Notes from Windward: #68
Exploring the Ovine Learning Curve
Emily describes a late afternoon tradition
An anthropology major at Grinnell College, I came to Windward excited to learn how a group of people can intentionally build a strong community around core values. It did not take long for me to realize that our community extends far past the surveyor's post which marks the edge of the property and includes more than the nine adults living on-site. Indeed, earning the goodwill of our Klickitat county neighbors is of key importance to Windward's harmonious lifestyle. Since this is open range country, we would prefer our drove of sheep to roam free over the hills, some fresh-from-thecity neighbors seem to take offense at finding a ram in their flower patch, and so it was decided that we would take measures to control our fugitive flock. One of the tenets of sustainable animal husbandry is that animals are raised to convert things we cannot eat, in this case grass and deer brush, into things we can use like meat and wool. Raising our future lamb kabobs on store-bought alfalfa is not particularly sustainable, so we seek to find a balance between our ideal free-range practices and respecting our neighbor's preferences.

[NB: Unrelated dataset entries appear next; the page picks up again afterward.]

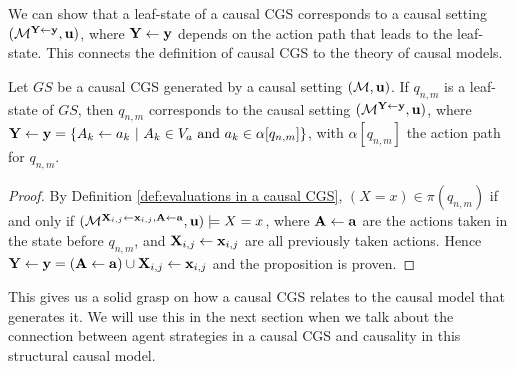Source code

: We can show that a leaf-state of a causal CGS corresponds to a causal setting $(\mathcal{M}^{\mathbf{Y} \leftarrow \mathbf{y}},\mathbf{u})$, where $\mathbf{Y} \leftarrow \mathbf{y}$ depends on the action path that leads to the leaf-state. 
This connects the definition of causal CGS to the theory of causal models.
\begin{proposition}\label{prop:state correspondence}
    Let $GS$ be a causal CGS generated by a causal setting $(\mathcal{M},\mathbf{u})$. If $q_{n,m}$ is a leaf-state of $GS$, then $q_{n,m}$ corresponds to the causal setting $(\mathcal{M}^{\mathbf{Y}\leftarrow \mathbf{y}}, \mathbf{u})$, where $\mathbf{Y} \leftarrow \mathbf{y} = \{A_k \leftarrow a_k \ | \ A_k \in V_a \text{ and } a_k \in \alpha[q_{n,m}]\}$, with $\alpha[q_{n,m}]$ the action path for $q_{n,m}$.
\end{proposition}
\begin{proof}
    By Definition \ref{def:evaluations in a causal CGS}, $(X = x) \in \pi(q_{n,m})$ if and only if $(\mathcal{M}^{\mathbf{X}_{i,j}\leftarrow \mathbf{x}_{i,j}, \mathbf{A} \leftarrow \mathbf{a}},\mathbf{u})\models X = x$, 
    where $\mathbf{A} \leftarrow \mathbf{a}$ are the actions taken in the state before $q_{n,m}$, and $\mathbf{X}_{i,j}\leftarrow \mathbf{x}_{i,j}$ are all previously taken actions. Hence $\mathbf{Y} \leftarrow \mathbf{y} = (\mathbf{A} \leftarrow \mathbf{a}) \cup \mathbf{X}_{i,j}\leftarrow \mathbf{x}_{i,j}$ and the proposition is proven.
\end{proof}

This gives us a solid grasp on how a causal CGS relates to the causal model that generates it.
We will use this in the next section when we talk about the connection between agent strategies in a causal CGS and causality in this structural causal model.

The sheep are hard at work converting cellulose, which our bellies can't process, into dinner
At home in Portland, it is not unusual to wind down after a stressful day by walking the dog. I had to giggle a little when I realized that my days at Windward would now end by walking the sheep. All set to play Bo Peep, I grabbed my crook and opened the gate. Bad planning. All eight of our sheep headed straight for the goat's pen and promptly gobbled their dinner. As any newly minted shepherd would tell you, the best way to direct a herd of sheep in a particular direction is to go where you don't want them to be, stretch your wingspan to its fullest, and yell a whole bunch. Two hoarse voices, quite a bit of frustrated sprinting and an hour later, we finally got the sheep back in their pens, their bellies hopefully a little fuller than when we started. Day two of the sheep-walking experiment found the sheep rooted in the raspberry patch, unwilling to budge. On day three, we finally got the sheep out of their pen and into Herland. Getting them back in the pen was not quite so easy. Few experiences bring five people together like waving sticks while wildly chasing after eight stubborn sheep.
The herd is being less than cooperative as Monica directs them back into their summer pen
One of the beautifully convenient habits of sheep is that they tend to stick together. After a week of steady training, Chaucer got the idea and established a path which thankfully the herd has more or less followed ever since. Sheep walking is now a pleasant afternoon diversion in which interns can have wonderful discussions while taking an hour-long hike through the woods. I will say this: the boy who cried wolf must have had some strong calf muscles.